WORK INSTRUCTION: Give back an exact copy of the lines in the records below, from the line that has "Status | supported" through the line that has "Website | [qdkingst.com](http://www.qdkingst.com/en)", and nothing besides.

Rendered images with source text:
──────────
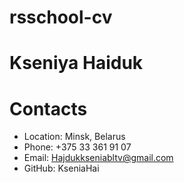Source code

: # rsschool-cv
# Kseniya Haiduk
# Contacts 
* Location: Minsk, Belarus
* Phone: +375 33 361 91 07
* Email: Hajdukkseniabltv@gmail.com
* GitHub: KseniaHai
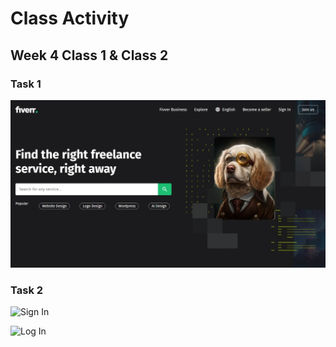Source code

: # Class Activity

## Week 4 Class 1 & Class 2

### Task 1

![Fivver Landing Page](CA_W4_C1_C2/task%231/index.jpeg)

### Task 2

![Sign In](CA_W4_C1_C2/task%232/sign_in.jpeg)

![Log In](CA_W4_C1_C2/task%232/log_in.jpeg)
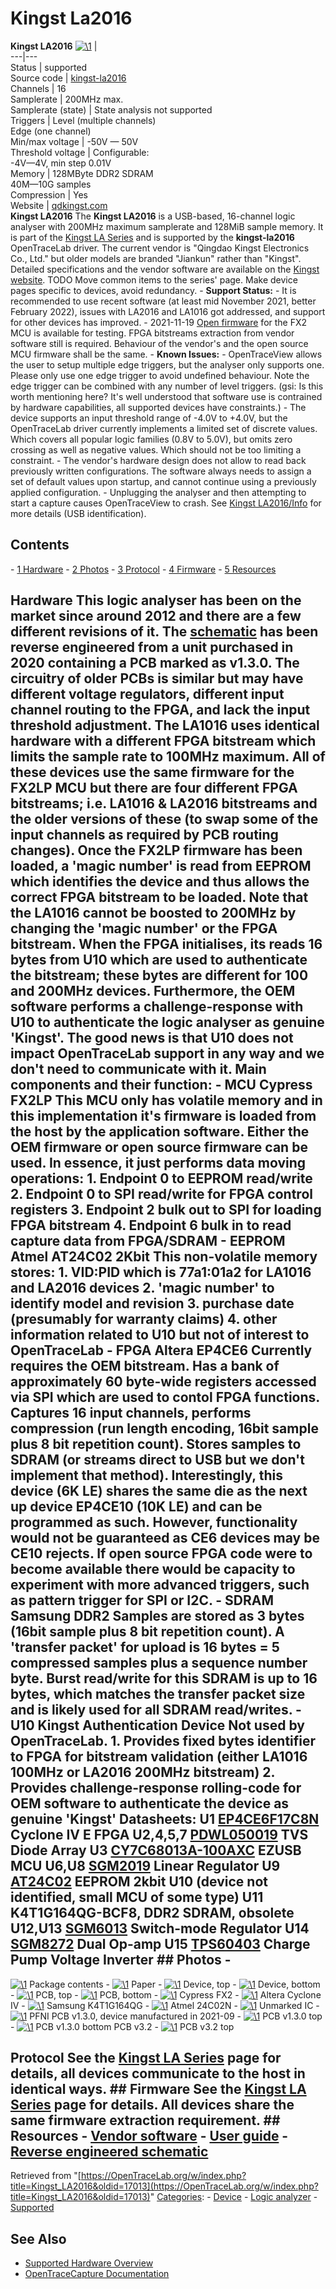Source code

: # Kingst La2016

**Kingst LA2016** [![\1](../../assets/hardware/general/\2)](./File:Kingst_la2016_mugshot.png.html) |   
---|---  
Status | supported  
Source code | [kingst-la2016](http://github.com/OpenTraceLab/?p=OpenTraceCapture.git;a=tree;f=src/hardware/kingst-la2016)  
Channels | 16  
Samplerate | 200MHz max.  
Samplerate (state) | State analysis not supported  
Triggers | Level (multiple channels)  
Edge (one channel)  
Min/max voltage | -50V — 50V  
Threshold voltage | Configurable:  
-4V—4V, min step 0.01V  
Memory | 128MByte DDR2 SDRAM  
40M—10G samples  
Compression | Yes  
Website | [qdkingst.com](http://www.qdkingst.com/en)  
**Kingst LA2016** The **Kingst LA2016** is a USB-based, 16-channel logic analyser with 200MHz maximum samplerate and 128MiB sample memory. It is part of the [Kingst LA Series](Kingst_LA_Series.html "Kingst LA Series") and is supported by the **kingst-la2016** OpenTraceLab driver. The current vendor is "Qingdao Kingst Electronics Co., Ltd." but older models are branded "Jiankun" rather than "Kingst". Detailed specifications and the vendor software are available on the [Kingst website](http://www.qdkingst.com/en/products). TODO Move common items to the series' page. Make device pages specific to devices, avoid redundancy. \- **Support Status:** \- It is recommended to use recent software (at least mid November 2021, better February 2022), issues with LA2016 and LA1016 got addressed, and support for other devices has improved. \- 2021-11-19 [Open firmware](https://github.com/opentracelab/OpenTraceLab-firmware/pull/1) for the FX2 MCU is available for testing. FPGA bitstreams extraction from vendor software still is required. Behaviour of the vendor's and the open source MCU firmware shall be the same. \- **Known Issues:** \- OpenTraceView allows the user to setup multiple edge triggers, but the analyser only supports one. Please only use one edge trigger to avoid undefined behaviour. Note the edge trigger can be combined with any number of level triggers. (gsi: Is this worth mentioning here? It's well understood that software use is contrained by hardware capabilities, all supported devices have constraints.) \- The device supports an input threshold range of -4.0V to +4.0V, but the OpenTraceLab driver currently implements a limited set of discrete values. Which covers all popular logic families (0.8V to 5.0V), but omits zero crossing as well as negative values. Which should not be too limiting a constraint. \- The vendor's hardware design does not allow to read back previously written configurations. The software always needs to assign a set of default values upon startup, and cannot continue using a previously applied configuration. \- Unplugging the analyser and then attempting to start a capture causes OpenTraceView to crash. See [Kingst LA2016/Info](Kingst_LA2016/Info.html "Kingst LA2016/Info") for more details (USB identification). 
## Contents 
\- [1 Hardware](Kingst_LA2016.html#Hardware) \- [2 Photos](Kingst_LA2016.html#Photos) \- [3 Protocol](Kingst_LA2016.html#Protocol) \- [4 Firmware](Kingst_LA2016.html#Firmware) \- [5 Resources](Kingst_LA2016.html#Resources) 
## Hardware This logic analyser has been on the market since around 2012 and there are a few different revisions of it. The [schematic](https://OpenTraceLab.org/wimg/2/26/Kingst_LA2016_LA1016_Schematic.zip "Kingst LA2016 LA1016 Schematic.zip") has been reverse engineered from a unit purchased in 2020 containing a PCB marked as v1.3.0. The circuitry of older PCBs is similar but may have different voltage regulators, different input channel routing to the FPGA, and lack the input threshold adjustment. The LA1016 uses identical hardware with a different FPGA bitstream which limits the sample rate to 100MHz maximum. All of these devices use the same firmware for the FX2LP MCU but there are four different FPGA bitstreams; i.e. LA1016 & LA2016 bitstreams and the older versions of these (to swap some of the input channels as required by PCB routing changes). Once the FX2LP firmware has been loaded, a 'magic number' is read from EEPROM which identifies the device and thus allows the correct FPGA bitstream to be loaded. Note that the LA1016 cannot be boosted to 200MHz by changing the 'magic number' or the FPGA bitstream. When the FPGA initialises, its reads 16 bytes from U10 which are used to authenticate the bitstream; these bytes are different for 100 and 200MHz devices. Furthermore, the OEM software performs a challenge-response with U10 to authenticate the logic analyser as genuine 'Kingst'. The good news is that U10 does not impact OpenTraceLab support in any way and we don't need to communicate with it. Main components and their function: \- **MCU** Cypress FX2LP This MCU only has volatile memory and in this implementation it's firmware is loaded from the host by the application software. Either the OEM firmware or open source firmware can be used. In essence, it just performs data moving operations: 1\. Endpoint 0 to EEPROM read/write 2\. Endpoint 0 to SPI read/write for FPGA control registers 3\. Endpoint 2 bulk out to SPI for loading FPGA bitstream 4\. Endpoint 6 bulk in to read capture data from FPGA/SDRAM \- **EEPROM** Atmel AT24C02 2Kbit This non-volatile memory stores: 1\. VID:PID which is 77a1:01a2 for LA1016 and LA2016 devices 2\. 'magic number' to identify model and revision 3\. purchase date (presumably for warranty claims) 4\. other information related to U10 but not of interest to OpenTraceLab \- **FPGA** Altera EP4CE6 Currently requires the OEM bitstream. Has a bank of approximately 60 byte-wide registers accessed via SPI which are used to contol FPGA functions. Captures 16 input channels, performs compression (run length encoding, 16bit sample plus 8 bit repetition count). Stores samples to SDRAM (or streams direct to USB but we don't implement that method). Interestingly, this device (6K LE) shares the same die as the next up device EP4CE10 (10K LE) and can be programmed as such. However, functionality would not be guaranteed as CE6 devices may be CE10 rejects. If open source FPGA code were to become available there would be capacity to experiment with more advanced triggers, such as pattern trigger for SPI or I2C. \- **SDRAM** Samsung DDR2 Samples are stored as 3 bytes (16bit sample plus 8 bit repetition count). A 'transfer packet' for upload is 16 bytes = 5 compressed samples plus a sequence number byte. Burst read/write for this SDRAM is up to 16 bytes, which matches the transfer packet size and is likely used for all SDRAM read/writes. \- **U10** Kingst Authentication Device Not used by OpenTraceLab. 1\. Provides fixed bytes identifier to FPGA for bitstream validation (either LA1016 100MHz or LA2016 200MHz bitstream) 2\. Provides challenge-response rolling-code for OEM software to authenticate the device as genuine 'Kingst' Datasheets: U1 [EP4CE6F17C8N](https://www.intel.com/content/www/us/en/products/programmable/fpga/cyclone-iv.html) Cyclone IV E FPGA U2,4,5,7 [PDWL050019](http://sxsemi.com/upfile/PDWL050019-SOT236.pdf) TVS Diode Array U3 [CY7C68013A-100AXC](https://www.cypress.com/part/cy7c68013a-100axc) EZUSB MCU U6,U8 [SGM2019](http://www.sg-micro.com/show-product-510.html) Linear Regulator U9 [AT24C02](https://www.microchip.com/wwwproducts/en/AT24C02C) EEPROM 2kbit U10 (device not identified, small MCU of some type) U11 K4T1G164QG-BCF8, DDR2 SDRAM, obsolete U12,U13 [SGM6013](http://www.sg-micro.com/show-product-519.html) Switch-mode Regulator U14 [SGM8272](http://www.sg-micro.com/show-product-203.html) Dual Op-amp U15 [TPS60403](http://www.ti.com/lit/ds/symlink/tps60403.pdf) Charge Pump Voltage Inverter ## Photos \- 
[![\1](../../assets/hardware/general/\2)](./File:Kingst_la2016_package_contents.jpg.html)
Package contents
\- 
[![\1](../../assets/hardware/general/\2)](./File:Kingst_la2016_paper.jpg.html)
Paper
\- 
[![\1](../../assets/hardware/general/\2)](./File:Kingst_la2016_device_top.jpg.html)
Device, top
\- 
[![\1](../../assets/hardware/general/\2)](./File:Kingst_la2016_device_bottom.jpg.html)
Device, bottom
\- 
[![\1](../../assets/hardware/general/\2)](./File:Kingst_la2016_pcb_top.jpg.html)
PCB, top
\- 
[![\1](../../assets/hardware/general/\2)](./File:Kingst_la2016_pcb_bottom.jpg.html)
PCB, bottom
\- 
[![\1](../../assets/hardware/general/\2)](./File:Kingst_la2016_cypress_fx2.jpg.html)
Cypress FX2
\- 
[![\1](../../assets/hardware/general/\2)](./File:Kingst_la2016_altera_cyclone4_ep4ce6f17c8n.jpg.html)
Altera Cyclone IV
\- 
[![\1](../../assets/hardware/general/\2)](./File:Kingst_la2016_samsung_k4t1g164qg.jpg.html)
Samsung K4T1G164QG
\- 
[![\1](../../assets/hardware/general/\2)](./File:Kingst_la2016_atmel_24c02n.jpg.html)
Atmel 24C02N
\- 
[![\1](../../assets/hardware/general/\2)](./File:Kingst_la2016_unmarked_ic.jpg.html)
Unmarked IC
\- 
[![\1](../../assets/hardware/general/\2)](./File:Kingst_la2016_fpni.jpg.html)
PFNI
PCB v1.3.0, device manufactured in 2021-09 \- 
[![\1](../../assets/hardware/general/\2)](./File:Kingst-la2016-pcb-1.3.0-top.png.html)
PCB v1.3.0 top
\- 
[![\1](../../assets/hardware/general/\2)](./File:Kingst-la2016-pcb-1.3.0-bottom.png.html)
PCB v1.3.0 bottom
PCB v3.2 \- 
[![\1](../../assets/hardware/general/\2)](./File:La2016-v3.2.jpeg.html)
PCB v3.2 top
## Protocol See the [Kingst LA Series](Kingst_LA_Series.html "Kingst LA Series") page for details, all devices communicate to the host in identical ways. ## Firmware See the [Kingst LA Series](Kingst_LA_Series.html "Kingst LA Series") page for details. All devices share the same firmware extraction requirement. ## Resources \- [Vendor software](http://www.qdkingst.com/en/download) \- [User guide](http://www.qdkingst.com/download/vis_ug_en) \- [Reverse engineered schematic](https://OpenTraceLab.org/wimg/2/26/Kingst_LA2016_LA1016_Schematic.zip "Kingst LA2016 LA1016 Schematic.zip")
Retrieved from "[https://OpenTraceLab.org/w/index.php?title=Kingst_LA2016&oldid=17013](https://OpenTraceLab.org/w/index.php?title=Kingst_LA2016&oldid=17013)" 
[Categories](specialcategories-specialcategories.md): \- [Device](./Category:Device.html "Category:Device") \- [Logic analyzer](./Category:Logic_analyzer.html "Category:Logic analyzer") \- [Supported](./Category:Supported.html "Category:Supported")

## See Also
- [Supported Hardware Overview](../supported-hardware.md)
- [OpenTraceCapture Documentation](../../opentracecapture/overview.md)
──────────
RESPONSE FOR THIS EXERCISE:
Status | supported  
Source code | [kingst-la2016](http://github.com/OpenTraceLab/?p=OpenTraceCapture.git;a=tree;f=src/hardware/kingst-la2016)  
Channels | 16  
Samplerate | 200MHz max.  
Samplerate (state) | State analysis not supported  
Triggers | Level (multiple channels)  
Edge (one channel)  
Min/max voltage | -50V — 50V  
Threshold voltage | Configurable:  
-4V—4V, min step 0.01V  
Memory | 128MByte DDR2 SDRAM  
40M—10G samples  
Compression | Yes  
Website | [qdkingst.com](http://www.qdkingst.com/en)  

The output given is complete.